→ Problem: Where does the word "setminus" appear in the data? Copy every line that holds it.

(Stored data entries)
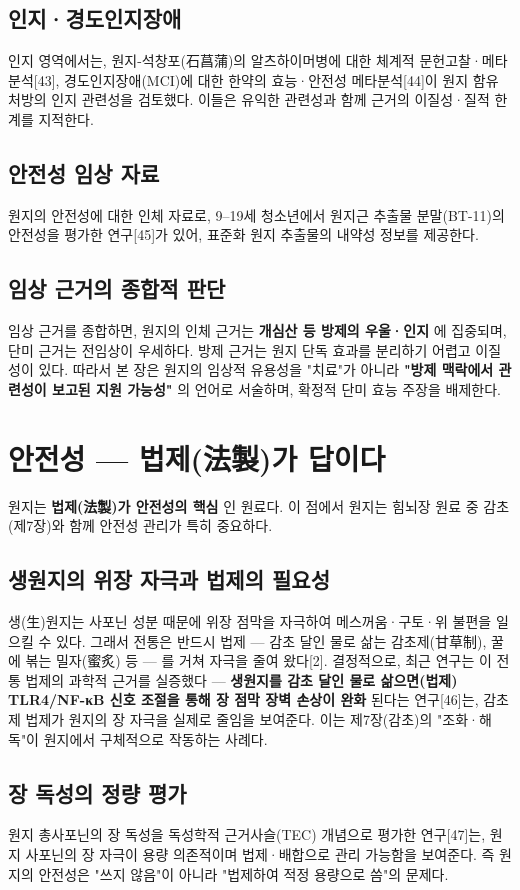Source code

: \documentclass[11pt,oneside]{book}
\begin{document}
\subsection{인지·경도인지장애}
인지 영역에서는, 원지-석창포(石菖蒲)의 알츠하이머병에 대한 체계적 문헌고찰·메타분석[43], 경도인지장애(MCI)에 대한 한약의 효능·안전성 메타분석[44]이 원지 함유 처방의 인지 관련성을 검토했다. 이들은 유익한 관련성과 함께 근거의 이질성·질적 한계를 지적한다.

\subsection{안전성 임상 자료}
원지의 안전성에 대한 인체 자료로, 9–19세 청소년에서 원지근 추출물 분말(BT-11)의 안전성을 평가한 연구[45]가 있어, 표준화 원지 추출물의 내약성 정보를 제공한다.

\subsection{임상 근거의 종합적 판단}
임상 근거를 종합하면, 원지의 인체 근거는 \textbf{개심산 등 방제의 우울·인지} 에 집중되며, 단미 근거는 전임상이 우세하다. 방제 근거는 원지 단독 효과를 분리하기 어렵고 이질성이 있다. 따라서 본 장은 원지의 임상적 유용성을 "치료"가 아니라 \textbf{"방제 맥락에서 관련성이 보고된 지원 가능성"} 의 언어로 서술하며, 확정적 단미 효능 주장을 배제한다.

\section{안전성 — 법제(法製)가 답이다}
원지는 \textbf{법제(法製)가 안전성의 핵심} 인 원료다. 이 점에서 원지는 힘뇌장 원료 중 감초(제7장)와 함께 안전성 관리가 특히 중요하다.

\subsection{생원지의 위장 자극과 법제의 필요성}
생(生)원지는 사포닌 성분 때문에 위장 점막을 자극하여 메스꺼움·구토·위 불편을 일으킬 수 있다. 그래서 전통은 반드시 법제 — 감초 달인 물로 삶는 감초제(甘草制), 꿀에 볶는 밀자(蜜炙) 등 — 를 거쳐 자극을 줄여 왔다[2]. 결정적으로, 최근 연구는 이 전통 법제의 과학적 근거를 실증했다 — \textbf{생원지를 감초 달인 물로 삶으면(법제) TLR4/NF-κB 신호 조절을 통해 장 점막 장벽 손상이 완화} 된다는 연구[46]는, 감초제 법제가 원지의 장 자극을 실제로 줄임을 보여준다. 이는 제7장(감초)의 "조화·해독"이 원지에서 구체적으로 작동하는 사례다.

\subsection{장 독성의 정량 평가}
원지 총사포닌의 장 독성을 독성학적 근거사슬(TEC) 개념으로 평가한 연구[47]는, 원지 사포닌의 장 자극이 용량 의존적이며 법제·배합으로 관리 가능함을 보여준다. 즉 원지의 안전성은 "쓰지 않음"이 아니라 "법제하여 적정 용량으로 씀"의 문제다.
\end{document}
* * *
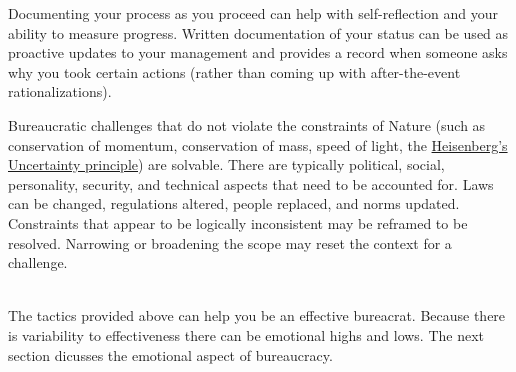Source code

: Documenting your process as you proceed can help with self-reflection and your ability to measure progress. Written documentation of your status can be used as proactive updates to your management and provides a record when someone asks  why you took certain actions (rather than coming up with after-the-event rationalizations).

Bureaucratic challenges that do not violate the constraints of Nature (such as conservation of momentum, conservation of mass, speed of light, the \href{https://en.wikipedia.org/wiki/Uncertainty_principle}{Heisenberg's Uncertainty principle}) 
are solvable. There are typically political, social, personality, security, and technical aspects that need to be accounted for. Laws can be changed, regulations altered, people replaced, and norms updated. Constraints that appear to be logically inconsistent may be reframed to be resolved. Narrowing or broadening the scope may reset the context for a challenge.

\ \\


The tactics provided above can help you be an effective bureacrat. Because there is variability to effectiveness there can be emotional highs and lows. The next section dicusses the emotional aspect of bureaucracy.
--
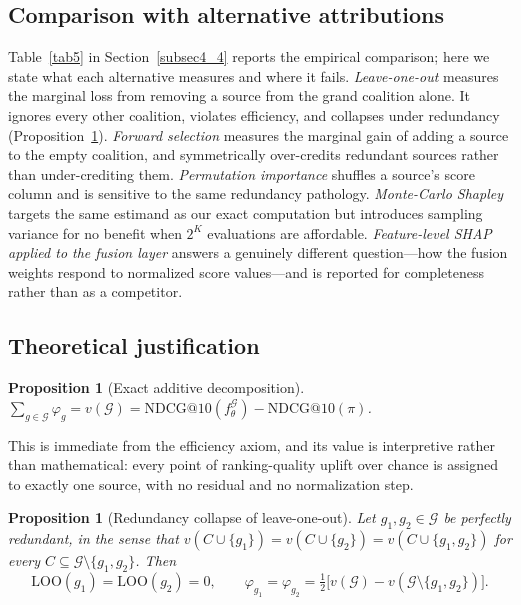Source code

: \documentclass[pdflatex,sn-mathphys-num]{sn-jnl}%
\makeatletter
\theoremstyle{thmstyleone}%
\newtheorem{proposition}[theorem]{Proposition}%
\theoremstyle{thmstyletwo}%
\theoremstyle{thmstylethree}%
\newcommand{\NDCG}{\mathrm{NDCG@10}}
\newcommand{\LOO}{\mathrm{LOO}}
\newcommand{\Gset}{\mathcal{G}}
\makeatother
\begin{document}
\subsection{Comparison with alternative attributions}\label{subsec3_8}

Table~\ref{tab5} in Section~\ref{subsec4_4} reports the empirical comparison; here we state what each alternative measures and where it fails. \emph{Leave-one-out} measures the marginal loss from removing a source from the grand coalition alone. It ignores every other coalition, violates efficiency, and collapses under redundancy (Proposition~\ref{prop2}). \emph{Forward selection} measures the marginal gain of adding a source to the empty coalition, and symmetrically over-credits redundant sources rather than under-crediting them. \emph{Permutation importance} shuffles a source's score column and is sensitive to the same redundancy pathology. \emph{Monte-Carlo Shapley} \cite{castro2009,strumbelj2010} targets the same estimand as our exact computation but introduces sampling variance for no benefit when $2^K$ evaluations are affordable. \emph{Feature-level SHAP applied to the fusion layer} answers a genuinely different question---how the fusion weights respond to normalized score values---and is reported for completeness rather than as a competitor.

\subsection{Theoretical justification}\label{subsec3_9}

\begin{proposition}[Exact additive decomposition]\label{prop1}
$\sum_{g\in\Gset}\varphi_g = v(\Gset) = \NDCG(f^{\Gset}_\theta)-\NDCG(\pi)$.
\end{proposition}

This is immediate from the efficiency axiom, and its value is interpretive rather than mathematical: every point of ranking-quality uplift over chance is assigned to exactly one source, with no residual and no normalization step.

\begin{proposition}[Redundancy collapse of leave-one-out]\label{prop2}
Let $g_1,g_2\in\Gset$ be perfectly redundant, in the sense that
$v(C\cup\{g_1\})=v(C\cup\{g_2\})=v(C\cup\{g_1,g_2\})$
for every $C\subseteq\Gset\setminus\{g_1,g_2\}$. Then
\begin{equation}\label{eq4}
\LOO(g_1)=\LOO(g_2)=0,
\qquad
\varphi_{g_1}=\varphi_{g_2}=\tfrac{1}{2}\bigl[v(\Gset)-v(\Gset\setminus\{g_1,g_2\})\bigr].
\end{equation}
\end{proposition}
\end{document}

→ Final answer:
for every $C\subseteq\Gset\setminus\{g_1,g_2\}$. Then
\varphi_{g_1}=\varphi_{g_2}=\tfrac{1}{2}\bigl[v(\Gset)-v(\Gset\setminus\{g_1,g_2\})\bigr].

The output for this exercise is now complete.